PROBLEM TO SOLVE | Show the lines of the material that contain the word "choose".

EXERCISE MATERIAL |
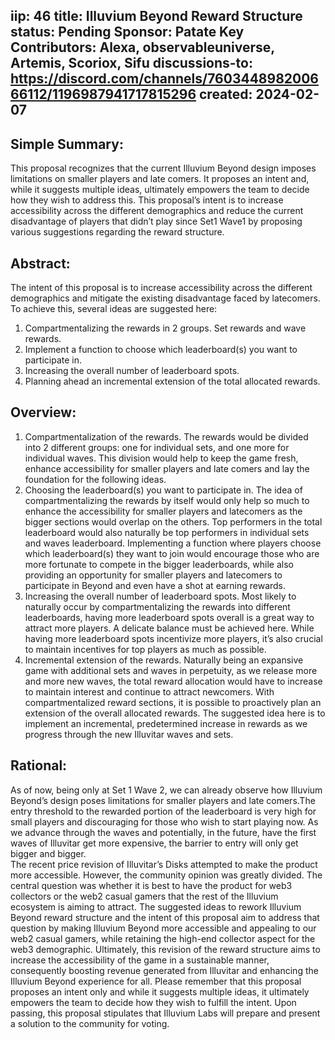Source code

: iip: 46
title: Illuvium Beyond Reward Structure
status: Pending
Sponsor: Patate 
Key Contributors: Alexa, observableuniverse, Artemis, Scoriox, Sifu
discussions-to: https://discord.com/channels/760344898200666112/1196987941717815296
created: 2024-02-07
---
## Simple Summary:
This proposal recognizes that the current Illuvium Beyond design imposes limitations on smaller players and late comers. It proposes an intent and, while it suggests multiple ideas, ultimately empowers the team to decide how they wish to address this.
This proposal’s intent is to increase accessibility across the different demographics and reduce the current disadvantage of players that didn’t play since Set1 Wave1 by proposing various suggestions regarding the reward structure.
## Abstract:
The intent of this proposal is to increase accessibility across the different demographics and mitigate the existing disadvantage faced by latecomers. To achieve this, several ideas are suggested here:
1) Compartmentalizing the rewards in 2 groups. Set rewards and wave rewards.
2) Implement a function to choose which leaderboard(s) you want to participate in.
3) Increasing the overall number of leaderboard spots.
4) Planning ahead an incremental extension of the total allocated rewards.
## Overview:
1) Compartmentalization of the rewards.
The rewards would be divided into 2 different groups: one for individual sets, and one more for individual waves. This division would help to keep the game fresh, enhance accessibility for smaller players and late comers and lay the foundation for the following ideas. 
2) Choosing the leaderboard(s) you want to participate in.
The idea of compartmentalizing the rewards by itself would only help so much to enhance the accessibility for smaller players and latecomers as the bigger sections would overlap on the others. Top performers in the total leaderboard would also naturally be top performers in individual sets and waves leaderboard.
Implementing a function where players choose which leaderboard(s) they want to join would encourage those who are more fortunate to compete in the bigger leaderboards, while also providing an opportunity for smaller players and latecomers to participate in Beyond and even have a shot at earning rewards.
3) Increasing the overall number of leaderboard spots.
Most likely to naturally occur by compartmentalizing the rewards into different leaderboards, having more leaderboard spots overall is a great way to attract more players. A delicate balance must be achieved here. While having more leaderboard spots incentivize more players, it’s also crucial to maintain incentives for top players as much as possible.
4) Incremental extension of the rewards.
Naturally being an expansive game with additional sets and waves in perpetuity, as we release more and more new waves, the total reward allocation would have to increase to maintain interest and continue to attract newcomers.
With compartmentalized reward sections, it is possible to proactively plan an extension of the overall allocated rewards. The suggested idea here is to implement an incremental, predetermined increase in rewards as we progress through the new Illuvitar waves and sets.
## Rational:
As of now, being only at Set 1 Wave 2, we can already observe how Illuvium Beyond’s design poses limitations for smaller players and late comers.The entry threshold to the rewarded portion of the leaderboard is very high for small players and discouraging for those who wish to start playing now. As we advance through the waves and potentially, in the future, have the first waves of Illuvitar get more expensive, the barrier to entry will only get bigger and bigger.   
The recent price revision of Illuvitar’s Disks attempted to make the product more accessible. However, the community opinion was greatly divided. The central question was whether it is best to have the product for web3 collectors or the web2 casual gamers that the rest of the Illuvium ecosystem is aiming to attract.
The suggested ideas to rework Illuvium Beyond reward structure and the intent of this proposal aim to address that question by making Illuvium Beyond more accessible and appealing to our web2 casual gamers, while retaining the high-end collector aspect for the web3 demographic.
Ultimately, this revision of the reward structure aims to increase the accessibility of the game in a sustainable manner, consequently boosting revenue generated from Illuvitar and enhancing the Illuvium Beyond experience for all.
Please remember that this proposal proposes an intent only and while it suggests multiple ideas, it ultimately empowers the team to decide how they wish to fulfill the intent.
Upon passing, this proposal stipulates that Illuvium Labs will prepare and present a solution to the community for voting.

REPLY TO THE EXERCISE |
2) Implement a function to choose which leaderboard(s) you want to participate in.
Implementing a function where players choose which leaderboard(s) they want to join would encourage those who are more fortunate to compete in the bigger leaderboards, while also providing an opportunity for smaller players and latecomers to participate in Beyond and even have a shot at earning rewards.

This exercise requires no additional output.